Y mientras la mayoría se pierde en la distracción y la histeria digital, los verdaderos amos del mundo han cambiado de rostro. Ya no son los reyes ni los sacerdotes, sino los titanes tecnológicos, los grandes barones del siglo XXI. Si antes el poder se sostenía en la fe y la espada, hoy se basa en el algoritmo y el capital. Elon Musk, Jeff Bezos, Mark Zuckerberg y otros de su estirpe han reemplazado a los monarcas de antaño.
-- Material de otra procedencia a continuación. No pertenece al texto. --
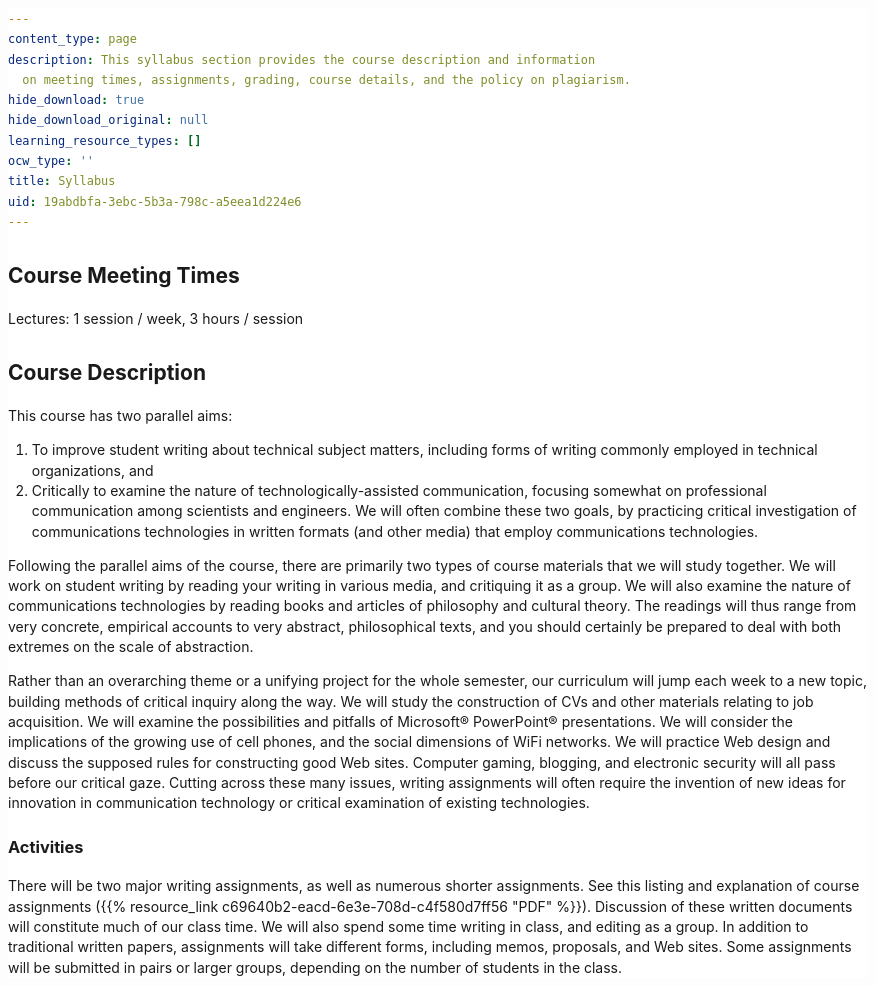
 ```yaml
---
content_type: page
description: This syllabus section provides the course description and information
  on meeting times, assignments, grading, course details, and the policy on plagiarism.
hide_download: true
hide_download_original: null
learning_resource_types: []
ocw_type: ''
title: Syllabus
uid: 19abdbfa-3ebc-5b3a-798c-a5eea1d224e6
---
```


Course Meeting Times
--------------------

Lectures: 1 session / week, 3 hours / session

Course Description
------------------

This course has two parallel aims:

1.  To improve student writing about technical subject matters, including forms of writing commonly employed in technical organizations, and
2.  Critically to examine the nature of technologically-assisted communication, focusing somewhat on professional communication among scientists and engineers. We will often combine these two goals, by practicing critical investigation of communications technologies in written formats (and other media) that employ communications technologies.

Following the parallel aims of the course, there are primarily two types of course materials that we will study together. We will work on student writing by reading your writing in various media, and critiquing it as a group. We will also examine the nature of communications technologies by reading books and articles of philosophy and cultural theory. The readings will thus range from very concrete, empirical accounts to very abstract, philosophical texts, and you should certainly be prepared to deal with both extremes on the scale of abstraction.

Rather than an overarching theme or a unifying project for the whole semester, our curriculum will jump each week to a new topic, building methods of critical inquiry along the way. We will study the construction of CVs and other materials relating to job acquisition. We will examine the possibilities and pitfalls of Microsoft® PowerPoint® presentations. We will consider the implications of the growing use of cell phones, and the social dimensions of WiFi networks. We will practice Web design and discuss the supposed rules for constructing good Web sites. Computer gaming, blogging, and electronic security will all pass before our critical gaze. Cutting across these many issues, writing assignments will often require the invention of new ideas for innovation in communication technology or critical examination of existing technologies.

### Activities

There will be two major writing assignments, as well as numerous shorter assignments. See this listing and explanation of course assignments ({{% resource_link c69640b2-eacd-6e3e-708d-c4f580d7ff56 "PDF" %}}). Discussion of these written documents will constitute much of our class time. We will also spend some time writing in class, and editing as a group. In addition to traditional written papers, assignments will take different forms, including memos, proposals, and Web sites. Some assignments will be submitted in pairs or larger groups, depending on the number of students in the class.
Son los nuevos nobles de la era digital, los amos de un mundo donde el control ya no se ejerce por la fuerza bruta, sino a través de la manipulación de la información, la recopilación de datos y el dominio de la infraestructura digital.
Si el hombre del XIX vivía con la mirada puesta en el cielo, esperando la salvación, el hombre del XXI vive con la mirada fija en la pantalla, esperando la próxima dosis de dopamina que le otorgue un poco de sentido a su vacío.
Y sin embargo, aunque todo parezca destinado al colapso, queda una pequeña luz de esperanza. Nietzsche no solo describió la decadencia del hombre, sino que también vislumbró una salida: el Übermensch, el superhombre, aquel que es capaz de destruir los valores impuestos y crear los suyos propios. La única salvación posible es la de aquel que se atreva a pensar por sí mismo, a desconectarse del rebaño digital, a vivir más allá de la aprobación de las masas y del yugo de las plataformas.
Quien quiera despertar, que despierte. Pero que lo haga rápido, antes de que el último resquicio de autonomía desaparezca para siempre.